→ Instructions for the task
Copy out all the entries exactly.

======== Information shown

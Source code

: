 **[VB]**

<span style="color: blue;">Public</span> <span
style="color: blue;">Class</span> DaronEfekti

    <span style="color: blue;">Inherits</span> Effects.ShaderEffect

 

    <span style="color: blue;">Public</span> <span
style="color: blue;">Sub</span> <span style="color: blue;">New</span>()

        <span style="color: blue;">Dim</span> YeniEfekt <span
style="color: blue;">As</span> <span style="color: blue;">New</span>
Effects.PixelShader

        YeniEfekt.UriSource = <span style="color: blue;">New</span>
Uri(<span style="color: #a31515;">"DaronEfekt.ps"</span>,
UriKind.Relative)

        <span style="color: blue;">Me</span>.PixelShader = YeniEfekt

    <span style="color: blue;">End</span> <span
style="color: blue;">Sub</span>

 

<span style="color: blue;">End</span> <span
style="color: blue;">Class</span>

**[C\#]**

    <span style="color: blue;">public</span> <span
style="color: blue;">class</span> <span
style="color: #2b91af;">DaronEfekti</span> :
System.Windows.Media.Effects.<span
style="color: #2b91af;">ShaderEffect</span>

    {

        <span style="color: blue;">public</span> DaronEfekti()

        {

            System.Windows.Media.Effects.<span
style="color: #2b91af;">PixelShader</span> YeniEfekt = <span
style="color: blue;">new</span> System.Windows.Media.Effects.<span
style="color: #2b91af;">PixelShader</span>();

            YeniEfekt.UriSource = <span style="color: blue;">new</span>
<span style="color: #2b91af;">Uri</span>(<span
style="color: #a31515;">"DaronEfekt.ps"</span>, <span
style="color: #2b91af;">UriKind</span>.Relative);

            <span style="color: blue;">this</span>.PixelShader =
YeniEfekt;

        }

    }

================

→ Problem solution
Source code

: **[VB]**

<span style="color: blue;">Public</span> <span
style="color: blue;">Class</span> DaronEfekti

    <span style="color: blue;">Inherits</span> Effects.ShaderEffect

 

    <span style="color: blue;">Public</span> <span
style="color: blue;">Sub</span> <span style="color: blue;">New</span>()

        <span style="color: blue;">Dim</span> YeniEfekt <span
style="color: blue;">As</span> <span style="color: blue;">New</span>
Effects.PixelShader

        YeniEfekt.UriSource = <span style="color: blue;">New</span>
Uri(<span style="color: #a31515;">"DaronEfekt.ps"</span>,
UriKind.Relative)

        <span style="color: blue;">Me</span>.PixelShader = YeniEfekt

    <span style="color: blue;">End</span> <span
style="color: blue;">Sub</span>

 

<span style="color: blue;">End</span> <span
style="color: blue;">Class</span>

**[C\#]**

    <span style="color: blue;">public</span> <span
style="color: blue;">class</span> <span
style="color: #2b91af;">DaronEfekti</span> :
System.Windows.Media.Effects.<span
style="color: #2b91af;">ShaderEffect</span>

    {

        <span style="color: blue;">public</span> DaronEfekti()

        {

            System.Windows.Media.Effects.<span
style="color: #2b91af;">PixelShader</span> YeniEfekt = <span
style="color: blue;">new</span> System.Windows.Media.Effects.<span
style="color: #2b91af;">PixelShader</span>();

            YeniEfekt.UriSource = <span style="color: blue;">new</span>
<span style="color: #2b91af;">Uri</span>(<span
style="color: #a31515;">"DaronEfekt.ps"</span>, <span
style="color: #2b91af;">UriKind</span>.Relative);

            <span style="color: blue;">this</span>.PixelShader =
YeniEfekt;

        }

    }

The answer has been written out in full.